This is a great postmortem from Basecamp with a detailed explanation of a problem and how they are hoping to avoid issues with their service. Basecamp is a Software as a Service tool from 37 Signals that had an outage recently. Actually, the service was up and could be read, but new items couldn’t be added and existing items couldn’t be changed. That somewhat defeats the purpose of the tool. 37 Signals recognizes this and notes that they’re calling this downtime and not trying to get pedantic about the state of the service.
I have sympathy here because I’ve gotten the same error in SQL Sever. I’ve reached the point where I had 2,147,483,647 items in a table. Any additional items caused an error, which some of you might guess. This is the largest positive INT value and if you’ve started at 0 and incremented all new rows, when you reach this mark, you can’t add more data. There are a few fixes for this, including moving to negative numbers or changing to a bigint type.
The staff at 37 Signals knew this was an issue and had actually set a new default for Basecamp that used a bigint in MySQL and PostgreSQL. What they didn’t do is actually make the changes in their hosted Basecamp database because they thought they had more time. I’ve seen that before, often when an application runs at a higher workload than expected for a few years and DBAs aren’t paying attention. When staff least expects it, the INT will reach the max value an clients start complaining. I’ve had to respond to an urgent phone call about this in a few companies.
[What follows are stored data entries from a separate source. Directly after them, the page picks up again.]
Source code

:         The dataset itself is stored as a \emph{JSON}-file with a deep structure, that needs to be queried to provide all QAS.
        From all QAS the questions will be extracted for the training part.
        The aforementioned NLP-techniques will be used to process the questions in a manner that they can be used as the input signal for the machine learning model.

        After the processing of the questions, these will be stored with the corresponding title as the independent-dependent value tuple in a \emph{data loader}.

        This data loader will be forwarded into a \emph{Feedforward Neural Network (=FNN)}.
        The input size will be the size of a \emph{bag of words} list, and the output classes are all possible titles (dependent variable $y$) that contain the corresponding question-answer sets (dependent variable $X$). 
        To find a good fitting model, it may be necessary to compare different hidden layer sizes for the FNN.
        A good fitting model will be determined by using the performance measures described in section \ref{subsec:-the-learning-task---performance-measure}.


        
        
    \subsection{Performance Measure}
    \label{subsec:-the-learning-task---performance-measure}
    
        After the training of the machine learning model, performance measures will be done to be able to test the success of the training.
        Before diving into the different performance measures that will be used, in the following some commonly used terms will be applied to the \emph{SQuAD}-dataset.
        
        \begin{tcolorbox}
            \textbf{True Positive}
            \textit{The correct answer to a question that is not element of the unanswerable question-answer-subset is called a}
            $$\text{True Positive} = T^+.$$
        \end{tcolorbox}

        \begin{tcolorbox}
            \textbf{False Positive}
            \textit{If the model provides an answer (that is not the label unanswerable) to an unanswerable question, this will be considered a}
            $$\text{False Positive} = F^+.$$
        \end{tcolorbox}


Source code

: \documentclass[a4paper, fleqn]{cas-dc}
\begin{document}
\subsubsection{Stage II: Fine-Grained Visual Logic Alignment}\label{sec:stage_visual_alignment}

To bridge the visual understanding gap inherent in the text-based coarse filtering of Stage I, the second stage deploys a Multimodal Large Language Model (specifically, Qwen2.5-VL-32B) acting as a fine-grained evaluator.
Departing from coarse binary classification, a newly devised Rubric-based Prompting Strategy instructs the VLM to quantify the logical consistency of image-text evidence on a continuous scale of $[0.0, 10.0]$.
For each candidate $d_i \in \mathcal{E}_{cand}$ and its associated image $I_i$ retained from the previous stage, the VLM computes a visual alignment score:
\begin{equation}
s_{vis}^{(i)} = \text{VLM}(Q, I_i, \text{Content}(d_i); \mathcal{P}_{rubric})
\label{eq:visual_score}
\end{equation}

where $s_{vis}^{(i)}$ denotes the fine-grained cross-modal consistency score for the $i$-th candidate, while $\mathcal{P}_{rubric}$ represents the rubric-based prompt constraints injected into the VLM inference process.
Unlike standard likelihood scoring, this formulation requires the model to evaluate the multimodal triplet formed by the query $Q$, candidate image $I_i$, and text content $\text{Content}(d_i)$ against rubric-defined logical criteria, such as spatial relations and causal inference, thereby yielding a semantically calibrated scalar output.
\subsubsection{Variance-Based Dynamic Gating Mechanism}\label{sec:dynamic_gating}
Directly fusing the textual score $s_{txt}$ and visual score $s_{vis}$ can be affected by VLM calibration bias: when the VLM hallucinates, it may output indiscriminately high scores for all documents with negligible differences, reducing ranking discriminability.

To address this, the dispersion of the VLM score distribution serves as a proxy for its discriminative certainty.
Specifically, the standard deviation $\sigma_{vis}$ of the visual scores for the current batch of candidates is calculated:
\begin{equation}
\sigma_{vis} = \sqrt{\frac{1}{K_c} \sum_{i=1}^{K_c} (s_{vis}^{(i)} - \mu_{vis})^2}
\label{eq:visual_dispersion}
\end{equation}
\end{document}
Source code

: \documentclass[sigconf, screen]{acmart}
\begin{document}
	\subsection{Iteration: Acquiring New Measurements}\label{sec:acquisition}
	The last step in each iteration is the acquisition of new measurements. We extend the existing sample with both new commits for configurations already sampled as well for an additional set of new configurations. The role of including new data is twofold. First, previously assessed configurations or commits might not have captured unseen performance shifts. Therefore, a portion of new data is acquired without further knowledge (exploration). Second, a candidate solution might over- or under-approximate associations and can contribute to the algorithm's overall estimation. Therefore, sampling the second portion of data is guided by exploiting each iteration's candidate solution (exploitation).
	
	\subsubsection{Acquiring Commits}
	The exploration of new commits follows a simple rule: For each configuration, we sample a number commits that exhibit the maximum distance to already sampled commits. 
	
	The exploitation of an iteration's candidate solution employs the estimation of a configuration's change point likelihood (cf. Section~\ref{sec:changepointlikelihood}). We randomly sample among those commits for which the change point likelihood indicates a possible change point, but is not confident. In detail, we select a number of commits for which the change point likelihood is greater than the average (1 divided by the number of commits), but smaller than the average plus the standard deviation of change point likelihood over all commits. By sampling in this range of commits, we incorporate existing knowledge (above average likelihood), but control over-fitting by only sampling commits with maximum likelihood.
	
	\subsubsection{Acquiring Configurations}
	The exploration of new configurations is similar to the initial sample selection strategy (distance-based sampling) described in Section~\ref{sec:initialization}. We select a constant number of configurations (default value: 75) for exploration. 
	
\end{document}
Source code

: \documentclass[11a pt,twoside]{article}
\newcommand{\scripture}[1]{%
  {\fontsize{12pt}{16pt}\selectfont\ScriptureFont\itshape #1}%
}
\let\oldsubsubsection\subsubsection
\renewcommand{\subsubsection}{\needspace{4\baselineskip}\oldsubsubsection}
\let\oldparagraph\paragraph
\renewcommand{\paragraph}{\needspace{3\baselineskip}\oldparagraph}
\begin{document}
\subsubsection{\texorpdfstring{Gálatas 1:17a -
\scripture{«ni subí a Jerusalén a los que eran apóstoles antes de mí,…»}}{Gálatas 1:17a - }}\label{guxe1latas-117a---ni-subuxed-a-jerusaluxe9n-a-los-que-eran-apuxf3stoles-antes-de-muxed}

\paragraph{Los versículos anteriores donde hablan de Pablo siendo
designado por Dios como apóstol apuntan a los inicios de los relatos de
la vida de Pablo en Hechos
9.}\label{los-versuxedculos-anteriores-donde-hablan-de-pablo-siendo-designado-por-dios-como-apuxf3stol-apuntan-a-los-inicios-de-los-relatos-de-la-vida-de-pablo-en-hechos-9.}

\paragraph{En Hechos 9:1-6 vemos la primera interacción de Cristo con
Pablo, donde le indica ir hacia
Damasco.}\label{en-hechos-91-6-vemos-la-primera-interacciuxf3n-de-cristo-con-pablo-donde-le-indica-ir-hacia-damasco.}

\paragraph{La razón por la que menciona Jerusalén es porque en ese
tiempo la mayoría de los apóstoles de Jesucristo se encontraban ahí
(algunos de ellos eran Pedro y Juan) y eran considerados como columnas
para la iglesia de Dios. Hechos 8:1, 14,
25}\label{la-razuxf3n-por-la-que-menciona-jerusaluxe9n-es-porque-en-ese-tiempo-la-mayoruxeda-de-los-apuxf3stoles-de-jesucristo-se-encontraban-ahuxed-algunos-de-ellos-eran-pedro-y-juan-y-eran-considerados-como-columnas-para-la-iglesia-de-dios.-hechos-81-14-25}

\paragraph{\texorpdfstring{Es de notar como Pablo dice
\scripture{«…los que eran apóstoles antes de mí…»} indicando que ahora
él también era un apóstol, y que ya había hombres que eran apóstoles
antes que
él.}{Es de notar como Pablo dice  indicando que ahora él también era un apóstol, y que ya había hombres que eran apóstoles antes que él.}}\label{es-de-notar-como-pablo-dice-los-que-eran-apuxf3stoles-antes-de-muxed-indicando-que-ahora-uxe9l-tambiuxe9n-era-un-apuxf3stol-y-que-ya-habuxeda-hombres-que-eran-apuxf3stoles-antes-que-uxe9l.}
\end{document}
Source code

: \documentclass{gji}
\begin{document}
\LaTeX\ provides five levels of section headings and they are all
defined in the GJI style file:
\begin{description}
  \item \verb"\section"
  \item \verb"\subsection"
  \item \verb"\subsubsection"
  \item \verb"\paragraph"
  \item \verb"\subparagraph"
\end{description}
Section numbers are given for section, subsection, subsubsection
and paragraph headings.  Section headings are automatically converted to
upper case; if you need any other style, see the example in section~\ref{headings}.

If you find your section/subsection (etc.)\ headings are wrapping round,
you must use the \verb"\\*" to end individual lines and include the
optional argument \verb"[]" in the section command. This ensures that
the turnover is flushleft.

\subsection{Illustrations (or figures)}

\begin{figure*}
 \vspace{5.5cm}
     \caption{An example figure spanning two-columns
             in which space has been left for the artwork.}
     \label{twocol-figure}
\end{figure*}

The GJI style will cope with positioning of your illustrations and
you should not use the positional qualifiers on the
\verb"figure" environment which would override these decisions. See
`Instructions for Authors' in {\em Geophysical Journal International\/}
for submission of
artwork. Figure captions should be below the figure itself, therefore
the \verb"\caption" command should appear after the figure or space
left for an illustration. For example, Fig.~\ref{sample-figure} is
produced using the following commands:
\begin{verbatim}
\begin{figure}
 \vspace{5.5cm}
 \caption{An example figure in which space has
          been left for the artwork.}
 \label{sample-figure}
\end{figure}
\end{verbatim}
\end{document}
If you use INT values that are being incremented in some standard way, I’d likely set some alert process that triggers when the value gets to 2 billion or so, depending on how fast you use the numbers. SQL Monitor can do this with a custom metric, and I’m sure other software can as well, including SQL Agent. Having some monitoring in place will help you plan and be prepared to address issues before they cause problems.